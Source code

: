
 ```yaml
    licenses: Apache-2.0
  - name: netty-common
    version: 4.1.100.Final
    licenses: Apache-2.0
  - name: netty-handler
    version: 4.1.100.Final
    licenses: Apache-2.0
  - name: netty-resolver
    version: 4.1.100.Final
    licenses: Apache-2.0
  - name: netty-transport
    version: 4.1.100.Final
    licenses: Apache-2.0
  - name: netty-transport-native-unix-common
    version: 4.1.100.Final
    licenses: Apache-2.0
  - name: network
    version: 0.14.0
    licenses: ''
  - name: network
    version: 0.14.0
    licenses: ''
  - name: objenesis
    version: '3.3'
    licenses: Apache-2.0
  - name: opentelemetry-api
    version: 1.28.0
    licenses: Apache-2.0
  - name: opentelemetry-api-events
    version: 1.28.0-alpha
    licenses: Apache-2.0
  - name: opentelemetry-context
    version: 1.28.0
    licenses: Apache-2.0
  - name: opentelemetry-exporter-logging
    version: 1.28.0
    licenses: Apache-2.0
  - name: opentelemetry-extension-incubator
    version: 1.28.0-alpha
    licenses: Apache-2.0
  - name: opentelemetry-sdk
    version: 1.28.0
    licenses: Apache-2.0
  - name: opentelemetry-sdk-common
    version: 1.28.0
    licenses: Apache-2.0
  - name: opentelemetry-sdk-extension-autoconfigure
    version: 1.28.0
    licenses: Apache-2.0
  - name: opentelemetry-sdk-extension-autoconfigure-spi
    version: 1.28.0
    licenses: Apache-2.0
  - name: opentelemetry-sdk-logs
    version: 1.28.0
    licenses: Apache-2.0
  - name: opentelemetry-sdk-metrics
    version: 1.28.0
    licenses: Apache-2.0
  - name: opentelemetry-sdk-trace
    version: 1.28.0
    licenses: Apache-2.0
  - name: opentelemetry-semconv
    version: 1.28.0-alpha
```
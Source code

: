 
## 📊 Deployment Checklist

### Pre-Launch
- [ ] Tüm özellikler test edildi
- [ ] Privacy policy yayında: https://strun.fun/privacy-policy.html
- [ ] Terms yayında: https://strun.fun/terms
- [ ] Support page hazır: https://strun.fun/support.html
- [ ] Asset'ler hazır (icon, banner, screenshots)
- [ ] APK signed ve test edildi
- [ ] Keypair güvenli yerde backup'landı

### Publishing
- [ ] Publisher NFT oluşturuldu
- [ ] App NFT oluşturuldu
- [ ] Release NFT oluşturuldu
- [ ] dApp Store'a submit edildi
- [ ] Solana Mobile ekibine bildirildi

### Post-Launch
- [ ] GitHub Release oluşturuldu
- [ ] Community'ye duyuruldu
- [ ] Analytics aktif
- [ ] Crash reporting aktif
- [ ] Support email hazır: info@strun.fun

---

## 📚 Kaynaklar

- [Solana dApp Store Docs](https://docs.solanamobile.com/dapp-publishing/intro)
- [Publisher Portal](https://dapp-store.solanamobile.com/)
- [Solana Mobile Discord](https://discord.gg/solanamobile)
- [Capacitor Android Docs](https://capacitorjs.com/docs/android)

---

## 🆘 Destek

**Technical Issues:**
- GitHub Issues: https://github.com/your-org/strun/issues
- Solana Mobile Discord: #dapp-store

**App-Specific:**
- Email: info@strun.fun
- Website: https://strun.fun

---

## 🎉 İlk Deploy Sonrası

Exercise brief - Find the lines above that contain the word "Discord" and copy each one.

Answer box -
- [Solana Mobile Discord](https://discord.gg/solanamobile)
- Solana Mobile Discord: #dapp-store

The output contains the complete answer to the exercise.